Task details:
Your answer must consist only of the lines from the start of the entries through the line that holds "We now restrict", copied exactly, with no pictures.
(Exercise data)
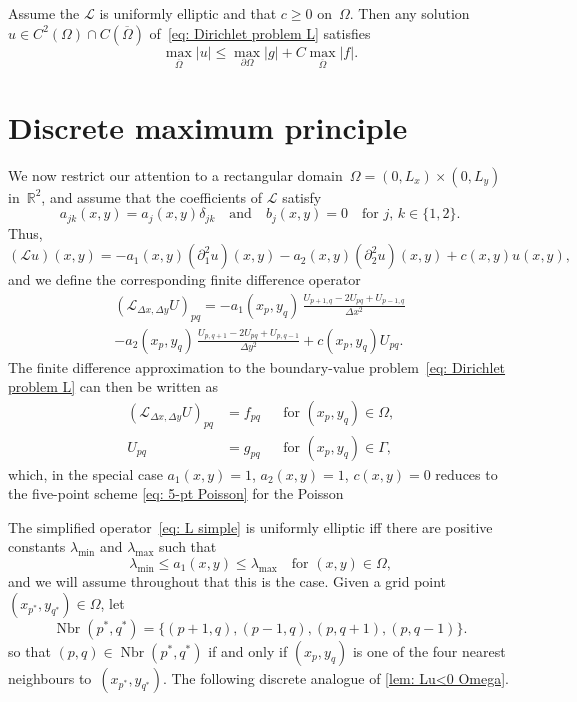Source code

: \begin{theorem}\label{thm: a priori elliptic}
Assume the $\mathcal{L}$ is uniformly elliptic and that $c\ge0$ on~$\Omega$.
Then any solution $u\in C^2(\Omega)\cap C(\overline{\Omega})$ 
of~\eqref{eq: Dirichlet problem L} satisfies
\[
\max_{\overline{\Omega}}|u|\le\max_{\partial\Omega}|g|
	+C\max_{\overline{\Omega}}|f|.
\]
\end{theorem}

\section{Discrete maximum principle}
We now restrict our attention to a rectangular 
domain~$\Omega=(0,L_x)\times(0,L_y)$ in~$\mathbb{R}^2$, and assume that the
coefficients of $\mathcal{L}$ satisfy
\[
a_{jk}(x,y)=a_j(x,y)\delta_{jk}\quad\text{and}\quad
b_j(x,y)=0\quad\text{for $j$, $k\in\{1,2\}$.}
\]
Thus,
\begin{equation}\label{eq: L simple}
(\mathcal{L}u)(x,y)=-a_1(x,y)(\partial_1^2u)(x,y)
	-a_2(x,y)(\partial_2^2u)(x,y)+c(x,y)u(x,y),
\end{equation}
and we define the corresponding finite difference operator 
\begin{multline*}
(\mathcal{L}_{\Delta x,\Delta y}U)_{pq}=-a_1(x_p,y_q)\,
	\frac{U_{p+1,q}-2U_{pq}+U_{p-1,q}}{\Delta x^2}\\
	-a_2(x_p,y_q)\,
	\frac{U_{p,q+1}-2U_{pq}+U_{p,q-1}}{\Delta y^2}
	+c(x_p,y_q)U_{pq}.
\end{multline*}
The finite difference approximation to the boundary-value 
problem~\eqref{eq: Dirichlet problem L} can then be written as
\begin{equation}\label{eq: discrete bvp 2d}
\begin{aligned}
(\mathcal{L}_{\Delta x,\Delta y}U)_{pq}&=f_{pq}&&
\text{for $(x_p,y_q)\in\Omega$,}\\
U_{pq}&=g_{pq}&&\text{for $(x_p,y_q)\in\Gamma$,}
\end{aligned}
\end{equation}
which, in the special case $a_1(x,y)=1$, $a_2(x,y)=1$, $c(x,y)=0$
reduces to the five-point scheme \eqref{eq: 5-pt Poisson} for the Poisson

The simplified operator~\eqref{eq: L simple} is uniformly elliptic iff
there are positive constants $\lambda_{\min}$ and $\lambda_{\max}$ such that
\[
\lambda_{\min}\le a_1(x,y)\le\lambda_{\max}\quad\text{for $(x,y)\in\Omega$,}
\]
and we will assume throughout that this is the case.  Given a grid 
point~$(x_{p^*},y_{q^*})\in\Omega$, let
\[
\operatorname{Nbr}(p^*,q^*)=\{(p+1,q),(p-1,q),(p,q+1),(p,q-1)\}.
\]
so that $(p,q)\in\operatorname{Nbr}(p^*,q^*)$ if and only if $(x_p,y_q)$ is 
one of the four nearest neighbours to~$(x_{p^*},y_{q^*})$.  The following 
discrete analogue of \cref{lem: Lu<0 Omega}.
(End Exercise data)
Reply:
Source code

: \begin{theorem}\label{thm: a priori elliptic}
Assume the $\mathcal{L}$ is uniformly elliptic and that $c\ge0$ on~$\Omega$.
Then any solution $u\in C^2(\Omega)\cap C(\overline{\Omega})$ 
of~\eqref{eq: Dirichlet problem L} satisfies
\[
\max_{\overline{\Omega}}|u|\le\max_{\partial\Omega}|g|
	+C\max_{\overline{\Omega}}|f|.
\]
\end{theorem}

\section{Discrete maximum principle}
We now restrict our attention to a rectangular 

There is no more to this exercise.